Top of Data records

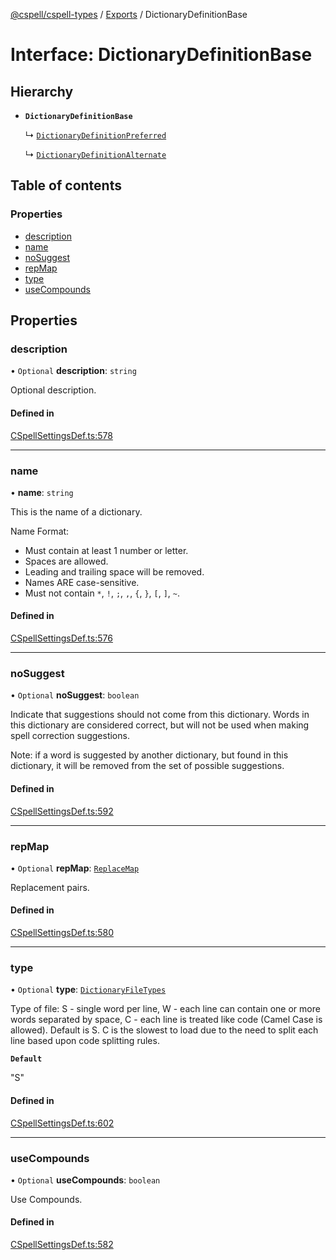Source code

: [@cspell/cspell-types](../README.md) / [Exports](../modules.md) / DictionaryDefinitionBase

# Interface: DictionaryDefinitionBase

## Hierarchy

- **`DictionaryDefinitionBase`**

  ↳ [`DictionaryDefinitionPreferred`](DictionaryDefinitionPreferred.md)

  ↳ [`DictionaryDefinitionAlternate`](DictionaryDefinitionAlternate.md)

## Table of contents

### Properties

- [description](DictionaryDefinitionBase.md#description)
- [name](DictionaryDefinitionBase.md#name)
- [noSuggest](DictionaryDefinitionBase.md#nosuggest)
- [repMap](DictionaryDefinitionBase.md#repmap)
- [type](DictionaryDefinitionBase.md#type)
- [useCompounds](DictionaryDefinitionBase.md#usecompounds)

## Properties

### description

• `Optional` **description**: `string`

Optional description.

#### Defined in

[CSpellSettingsDef.ts:578](https://github.com/streetsidesoftware/cspell/blob/875a61f/packages/cspell-types/src/CSpellSettingsDef.ts#L578)

___

### name

• **name**: `string`

This is the name of a dictionary.

Name Format:
- Must contain at least 1 number or letter.
- Spaces are allowed.
- Leading and trailing space will be removed.
- Names ARE case-sensitive.
- Must not contain `*`, `!`, `;`, `,`, `{`, `}`, `[`, `]`, `~`.

#### Defined in

[CSpellSettingsDef.ts:576](https://github.com/streetsidesoftware/cspell/blob/875a61f/packages/cspell-types/src/CSpellSettingsDef.ts#L576)

___

### noSuggest

• `Optional` **noSuggest**: `boolean`

Indicate that suggestions should not come from this dictionary.
Words in this dictionary are considered correct, but will not be
used when making spell correction suggestions.

Note: if a word is suggested by another dictionary, but found in
this dictionary, it will be removed from the set of
possible suggestions.

#### Defined in

[CSpellSettingsDef.ts:592](https://github.com/streetsidesoftware/cspell/blob/875a61f/packages/cspell-types/src/CSpellSettingsDef.ts#L592)

___

### repMap

• `Optional` **repMap**: [`ReplaceMap`](../modules.md#replacemap)

Replacement pairs.

#### Defined in

[CSpellSettingsDef.ts:580](https://github.com/streetsidesoftware/cspell/blob/875a61f/packages/cspell-types/src/CSpellSettingsDef.ts#L580)

___

### type

• `Optional` **type**: [`DictionaryFileTypes`](../modules.md#dictionaryfiletypes)

Type of file:
S - single word per line,
W - each line can contain one or more words separated by space,
C - each line is treated like code (Camel Case is allowed).
Default is S.
C is the slowest to load due to the need to split each line based upon code splitting rules.

**`Default`**

"S"

#### Defined in

[CSpellSettingsDef.ts:602](https://github.com/streetsidesoftware/cspell/blob/875a61f/packages/cspell-types/src/CSpellSettingsDef.ts#L602)

___

### useCompounds

• `Optional` **useCompounds**: `boolean`

Use Compounds.

#### Defined in

[CSpellSettingsDef.ts:582](https://github.com/streetsidesoftware/cspell/blob/875a61f/packages/cspell-types/src/CSpellSettingsDef.ts#L582)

Bottom of Data records

- Required action
Your answer must be an exact transcription of every entry, minus the pictures.

- Finished exercise
Source code

: [@cspell/cspell-types](../README.md) / [Exports](../modules.md) / DictionaryDefinitionBase

# Interface: DictionaryDefinitionBase

## Hierarchy

- **`DictionaryDefinitionBase`**

  ↳ [`DictionaryDefinitionPreferred`](DictionaryDefinitionPreferred.md)

  ↳ [`DictionaryDefinitionAlternate`](DictionaryDefinitionAlternate.md)

## Table of contents

### Properties

- [description](DictionaryDefinitionBase.md#description)
- [name](DictionaryDefinitionBase.md#name)
- [noSuggest](DictionaryDefinitionBase.md#nosuggest)
- [repMap](DictionaryDefinitionBase.md#repmap)
- [type](DictionaryDefinitionBase.md#type)
- [useCompounds](DictionaryDefinitionBase.md#usecompounds)

## Properties

### description

• `Optional` **description**: `string`

Optional description.

#### Defined in

[CSpellSettingsDef.ts:578](https://github.com/streetsidesoftware/cspell/blob/875a61f/packages/cspell-types/src/CSpellSettingsDef.ts#L578)

___

### name

• **name**: `string`

This is the name of a dictionary.

Name Format:
- Must contain at least 1 number or letter.
- Spaces are allowed.
- Leading and trailing space will be removed.
- Names ARE case-sensitive.
- Must not contain `*`, `!`, `;`, `,`, `{`, `}`, `[`, `]`, `~`.

#### Defined in

[CSpellSettingsDef.ts:576](https://github.com/streetsidesoftware/cspell/blob/875a61f/packages/cspell-types/src/CSpellSettingsDef.ts#L576)

___

### noSuggest

• `Optional` **noSuggest**: `boolean`

Indicate that suggestions should not come from this dictionary.
Words in this dictionary are considered correct, but will not be
used when making spell correction suggestions.

Note: if a word is suggested by another dictionary, but found in
this dictionary, it will be removed from the set of
possible suggestions.

#### Defined in

[CSpellSettingsDef.ts:592](https://github.com/streetsidesoftware/cspell/blob/875a61f/packages/cspell-types/src/CSpellSettingsDef.ts#L592)

___

### repMap

• `Optional` **repMap**: [`ReplaceMap`](../modules.md#replacemap)

Replacement pairs.

#### Defined in

[CSpellSettingsDef.ts:580](https://github.com/streetsidesoftware/cspell/blob/875a61f/packages/cspell-types/src/CSpellSettingsDef.ts#L580)

___

### type

• `Optional` **type**: [`DictionaryFileTypes`](../modules.md#dictionaryfiletypes)

Type of file:
S - single word per line,
W - each line can contain one or more words separated by space,
C - each line is treated like code (Camel Case is allowed).
Default is S.
C is the slowest to load due to the need to split each line based upon code splitting rules.

**`Default`**

"S"

#### Defined in

[CSpellSettingsDef.ts:602](https://github.com/streetsidesoftware/cspell/blob/875a61f/packages/cspell-types/src/CSpellSettingsDef.ts#L602)

___

### useCompounds

• `Optional` **useCompounds**: `boolean`

Use Compounds.

#### Defined in

[CSpellSettingsDef.ts:582](https://github.com/streetsidesoftware/cspell/blob/875a61f/packages/cspell-types/src/CSpellSettingsDef.ts#L582)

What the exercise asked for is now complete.